The `vectorize_text` function transforms text into numerical vectors using various vectorization methods: TF-IDF, CountVectorizer, HashingVectorizer, PCA, and TruncatedSVD.

```python

from WrdSmth.vectorization import vectorize_text

text = ["This is the first document.", "This document is the second document."]

# Using TF-IDF

vectors_tfidf = vectorize_text(text, method='tfidf')

print(f"TF-IDF Vectorization: {vectors_tfidf}")

# Output:  

#  (0, 3)	0.44830048919

#  (0, 6)	0.630078056744

#  (0, 2)	0.630078056744

#  (1, 2)	0.44830048919

#  (1, 3)	0.44830048919

#  (1, 6)	0.44830048919

#  (1, 5)	0.630078056744

# Using CountVectorizer

vectors_count = vectorize_text(text, method='count')

print(f"CountVectorizer: {vectors_count}")

# Output:  

#  (0, 3)	1

#  (0, 6)	1

#  (0, 2)	1

#  (1, 2)	1

#  (1, 3)	1

#  (1, 6)	1

#  (1, 5)	1

# Using HashingVectorizer

vectors_hashing = vectorize_text(text, method='hashing')

print(f"HashingVectorizer: {vectors_hashing}")

# Output:  

#  (0, 277648885)	1.0

#  (0, 1780810300)	1.0

#  (0, 1137508371)	1.0

#  (1, 1137508371)	1.0

#  (1, 277648885)	1.0

#  (1, 1780810300)	1.0

#  (1, 996069450)	1.0

# Using PCA (dimensionality reduction)

vectors_pca = vectorize_text(text, method='pca', n_components=2)

print(f"PCA: {vectors_pca}")

# Output:  

#  [[ 0.24280967 -0.37643166]

#  [-0.24280967  0.37643166]]

# Using TruncatedSVD (dimensionality reduction)

vectors_svd = vectorize_text(text, method='svd', n_components=2)

print(f"TruncatedSVD: {vectors_svd}")

# Output:  

#  [[-0.67175401  0.23931005]

#  [ 0.67175401 -0.23931005]] 

```

**Parameters:**

* `text` (str or list): Text or list of texts to vectorize.

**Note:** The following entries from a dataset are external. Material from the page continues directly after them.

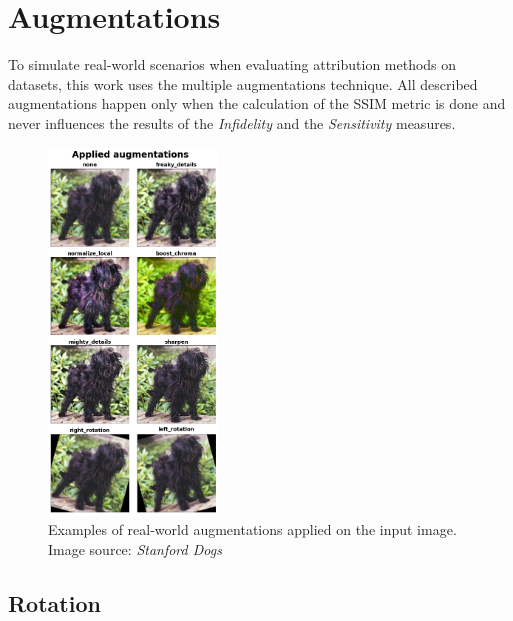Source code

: \section{Augmentations}\label{section:augmentation}

To simulate real-world scenarios when evaluating attribution methods on datasets, this work uses the multiple augmentations technique. All described augmentations happen only when the calculation of the SSIM metric is done and never influences the results of the \textit{Infidelity} and the \textit{Sensitivity} measures. 

\begin{figure}
  \setlength{\belowcaptionskip}{-62pt}
  \centering
  \includegraphics[width=0.40\textwidth]{experiments/aug/augmentations_example.png}
  \caption{Examples  of  real-world augmentations applied on the input image. Image source: \textit{Stanford Dogs} \cite{stanford-dogs}}\label{fig:augmentation-example}
\end{figure}\leavevmode

\subsection*{Rotation}\label{section:rotations}

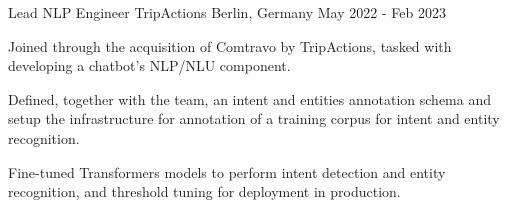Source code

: 

\begin{cventries}
  \cventry
    {Lead NLP Engineer} %
    {TripActions} %
    {Berlin, Germany} %
    {May 2022 - Feb 2023} %
	{
      \begin{cvitems} %
		\item {Joined through the acquisition of Comtravo by TripActions, tasked with developing a chatbot's NLP/NLU component.}
		\item {Defined, together with the team, an intent and entities annotation schema and setup the infrastructure for annotation of a training corpus for intent and entity recognition.}
		\item {Fine-tuned Transformers models to perform intent detection and entity recognition, and threshold tuning for deployment in production.}
      \end{cvitems}
    }



\end{cventries}
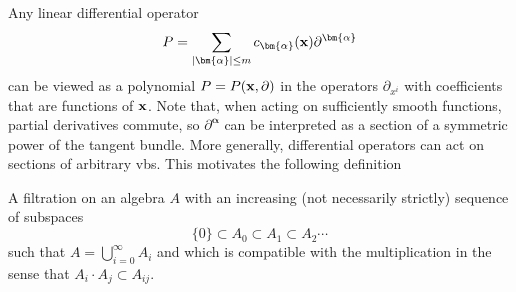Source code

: Any linear differential operator 
\[P=\sum_{|\bm{\alpha}|\leq m}c_{\bm{\alpha}}(\bf{x})\partial^{\bm{\alpha}}\]
can be viewed as a polynomial $P=P(\bf{x},\partial)$ in the operators $\partial_{x^i}$ with coefficients that are functions of $\bf{x}$. Note that, when acting on sufficiently smooth functions, partial derivatives commute, so $\partial^{\bm{\alpha}}$ can be interpreted as a section of a symmetric power of the tangent bundle. More generally, differential operators can act on sections of arbitrary \glspl{vb}. This motivates the following definition 

\begin{defn}
    A filtration on an algebra $A$ with an increasing (not necessarily strictly) sequence of subspaces 
    \[\{0\}\subset A_0\subset A_1\subset A_2\cdots \]
    such that $A=\bigcup_{i=0}^\infty A_i$ and which is compatible with the multiplication in the sense that $A_i\cdot A_j\subset A_{ij}$.
\end{defn}

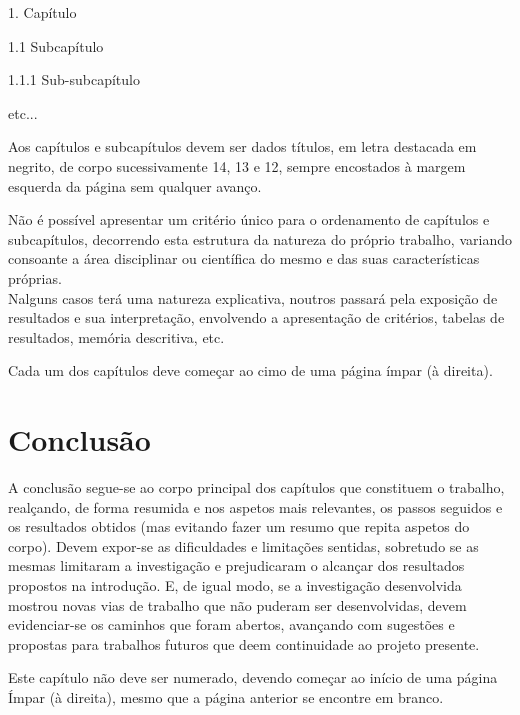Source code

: 1. Capítulo 

1.1 Subcapítulo 

1.1.1 Sub-subcapítulo 

etc...

Aos capítulos e subcapítulos devem ser dados títulos, em letra destacada em negrito, de corpo sucessivamente 14, 13 e 12, sempre encostados à margem esquerda da página sem qualquer avanço.

Não é possível apresentar um critério único para o ordenamento de capítulos e subcapítulos, decorrendo esta estrutura da natureza do próprio trabalho, variando consoante a área disciplinar ou científica do mesmo e das suas características próprias.\\
Nalguns casos terá uma natureza explicativa, noutros passará pela exposição de resultados e sua interpretação, envolvendo a apresentação de critérios, tabelas de resultados, memória descritiva, etc.

Cada um dos capítulos deve começar ao cimo de uma página ímpar (à direita).

\section{Conclusão}
A conclusão segue-se ao corpo principal dos capítulos que constituem o trabalho, realçando, de forma resumida e nos aspetos mais relevantes, os passos seguidos e os resultados obtidos (mas evitando fazer um resumo que repita aspetos do corpo). Devem expor-se as dificuldades e limitações sentidas, sobretudo se as mesmas limitaram a investigação e prejudicaram o alcançar dos resultados propostos na introdução. E, de igual modo, se a investigação desenvolvida mostrou novas vias de trabalho que não puderam ser desenvolvidas, devem evidenciar-se os caminhos que foram abertos, avançando com sugestões e propostas para trabalhos futuros que deem continuidade ao projeto presente.

Este capítulo não deve ser numerado, devendo começar ao início de uma página Ímpar (à direita), mesmo que a página anterior se encontre em branco.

* `method` (str, optional): Vectorization method. Defaults to 'tfidf'. Choose from 'tfidf', 'count', 'hashing', 'pca', or 'svd'.

* `**kwargs`: Additional arguments for the selected vectorization method.

## Contributing

Contributions are welcome! Please see the [Contribution Guidelines](CONTRIBUTING.md) for more details.

## License

This project is licensed under the MIT License - see the [LICENSE](LICENSE) file for details.